Great, thank you. That’s all I had this morning.
Thanks, Chris.
Our next question is from Ki Bin Kim of Truist. Please proceed with your question.
Thanks. Good morning. Just a couple of catch-up questions here. I’m not sure if I missed it. But the unit level coverage of 2.7 times, I know this is looking arrears, and there is a lag in the forwarding. But it didn’t seem to change from the previous quarter. I’m not sure if you really talked about this.
It’s flat, yeah. That was flat, there was no…
Right, I mean, I would think, just given the recovery in sales volume that you’ve seen in this country that there should be upward migration to that metric. Is that just a lag issue? Was it a mix issue, any color you can provide?
I think it’s – yeah, I mean, I think it’s a – we gave you a trailing 12 months coverage number given. So part of it is it takes a while for it to move. So, we may have seen that experience within the quarter, but we don’t break it down in that way.

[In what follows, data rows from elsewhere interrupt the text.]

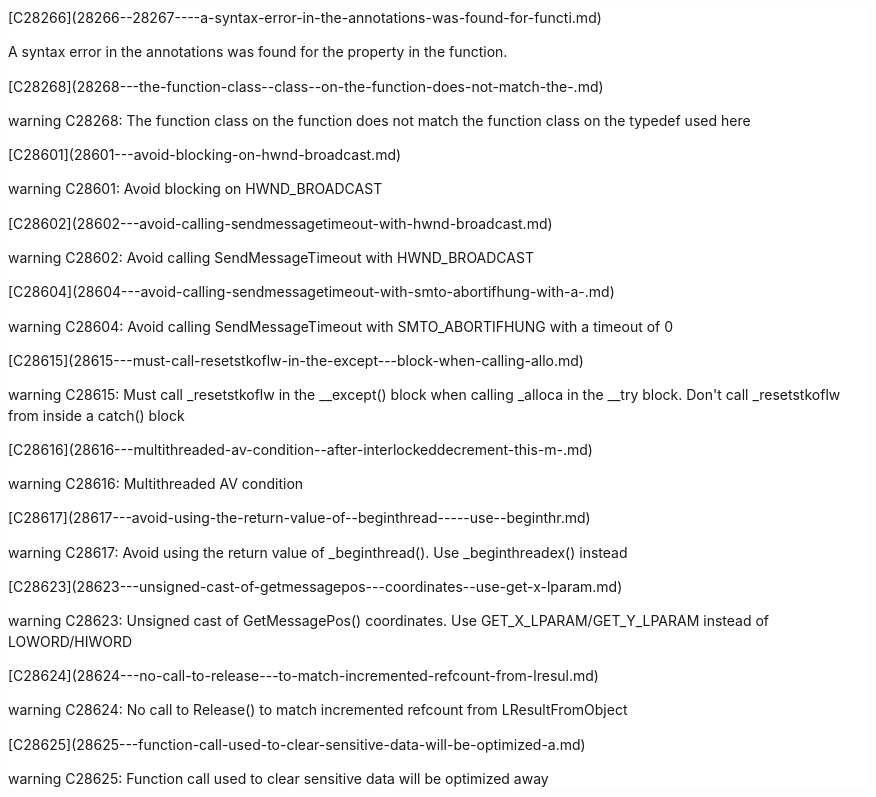 <tr class="even">
<td align="left"><p>[C28266](28266--28267----a-syntax-error-in-the-annotations-was-found-for-functi.md)</p></td>
<td align="left"><p>A syntax error in the annotations was found for the property in the function.</p></td>
</tr>
<tr class="odd">
<td align="left"><p>[C28268](28268---the-function-class--class--on-the-function-does-not-match-the-.md)</p></td>
<td align="left"><p>warning C28268: The function class on the function does not match the function class on the typedef used here</p></td>
</tr>
<tr class="even">
<td align="left"><p>[C28601](28601---avoid-blocking-on-hwnd-broadcast.md)</p></td>
<td align="left"><p>warning C28601: Avoid blocking on HWND_BROADCAST</p></td>
</tr>
<tr class="odd">
<td align="left"><p>[C28602](28602---avoid-calling-sendmessagetimeout-with-hwnd-broadcast.md)</p></td>
<td align="left"><p>warning C28602: Avoid calling SendMessageTimeout with HWND_BROADCAST</p></td>
</tr>
<tr class="even">
<td align="left"><p>[C28604](28604---avoid-calling-sendmessagetimeout-with-smto-abortifhung-with-a-.md)</p></td>
<td align="left"><p>warning C28604: Avoid calling SendMessageTimeout with SMTO_ABORTIFHUNG with a timeout of 0</p></td>
</tr>
<tr class="odd">
<td align="left"><p>[C28615](28615---must-call-resetstkoflw-in-the-except---block-when-calling-allo.md)</p></td>
<td align="left"><p>warning C28615: Must call _resetstkoflw in the __except() block when calling _alloca in the __try block. Don't call _resetstkoflw from inside a catch() block</p></td>
</tr>
<tr class="even">
<td align="left"><p>[C28616](28616---multithreaded-av-condition--after-interlockeddecrement-this-m-.md)</p></td>
<td align="left"><p>warning C28616: Multithreaded AV condition</p></td>
</tr>
<tr class="odd">
<td align="left"><p>[C28617](28617---avoid-using-the-return-value-of--beginthread-----use--beginthr.md)</p></td>
<td align="left"><p>warning C28617: Avoid using the return value of _beginthread(). Use _beginthreadex() instead</p></td>
</tr>
<tr class="even">
<td align="left"><p>[C28623](28623---unsigned-cast-of-getmessagepos---coordinates--use-get-x-lparam.md)</p></td>
<td align="left"><p>warning C28623: Unsigned cast of GetMessagePos() coordinates. Use GET_X_LPARAM/GET_Y_LPARAM instead of LOWORD/HIWORD</p></td>
</tr>
<tr class="odd">
<td align="left"><p>[C28624](28624---no-call-to-release---to-match-incremented-refcount-from-lresul.md)</p></td>
<td align="left"><p>warning C28624: No call to Release() to match incremented refcount from LResultFromObject</p></td>
</tr>
<tr class="even">
<td align="left"><p>[C28625](28625---function-call-used-to-clear-sensitive-data-will-be-optimized-a.md)</p></td>
<td align="left"><p>warning C28625: Function call used to clear sensitive data will be optimized away</p></td>
</tr>
<tr class="odd">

There was a slight increase in the combined unit and corporate from 2-9 to 3-0. So it just takes time for some of those metrics to work through.
I mean, I kind of referenced, Ki Bin, like just like the ClubCorp deal, like we don’t report publicly that. But I just gave you that snapshot, September 2021 compared to September 2019 pre-pandemic, across a number of different metrics, unit coverage improved, revenue, EBITA, food and beverage. So that’s just a microcosm of kind of what’s happening. But that’s September, so we don’t report monthly coverage or quarterly coverage.
Okay. And you have about 3% of leases expiring from now to the end of 2022. I’m just curious how those conversations are going and if there is anything that we should be aware of.
Mike, you want to take that? Yeah.
So, what I would throw out real quick is if you look back to 2019, we were looking at a 2021 exploration cohort of about roughly 6% of our portfolio rent. And as you can now see, we’ve worked through that with renewals in the 90%, recaptures 95%, give or take. We don’t expect any meaningful changes to that. You’ll also notice that the 2023 cohort, because that’s kind of one that sticks out.
In one quarter, we went from 5.1%, down to 4.5%. So I guess the answer is we’ve already engaged with some of the larger expirations in that court. As an example, [Bayin’s Auto] [ph], we’ve already renewed that one. We not only got rent increases, we got 10 years of term. So we’re pretty happy with how that’s looking.
Last thing I’ll throw out is, if you go back 3, 4 quarters, look at the percent of the portfolio that is in that last bucket beyond 10 years. It’s growing every single quarter. So, now, we think we have a very good system to deal with expirations.
Okay, thank you, guys.
Thanks. Okay, operator, it looks like there are no more questions. I’ll just close by saying thank you for taking the time to listen to this call. And just let you know, we are very confident about our pipeline and performance, as we come into yearend, but we’re equally more excited about our prospects for 2022. And being able to demonstrate the leverage of this platform that we created, just beginning to see the true signs of the fruits of that labor that we set out a couple of years ago.
So, thank you, all. Look forward to talking to you at Nareit next week, hopefully. Take care.
This concludes today’s conference. You may disconnect your lines at this time. Thank you for your participation and have a wonderful day.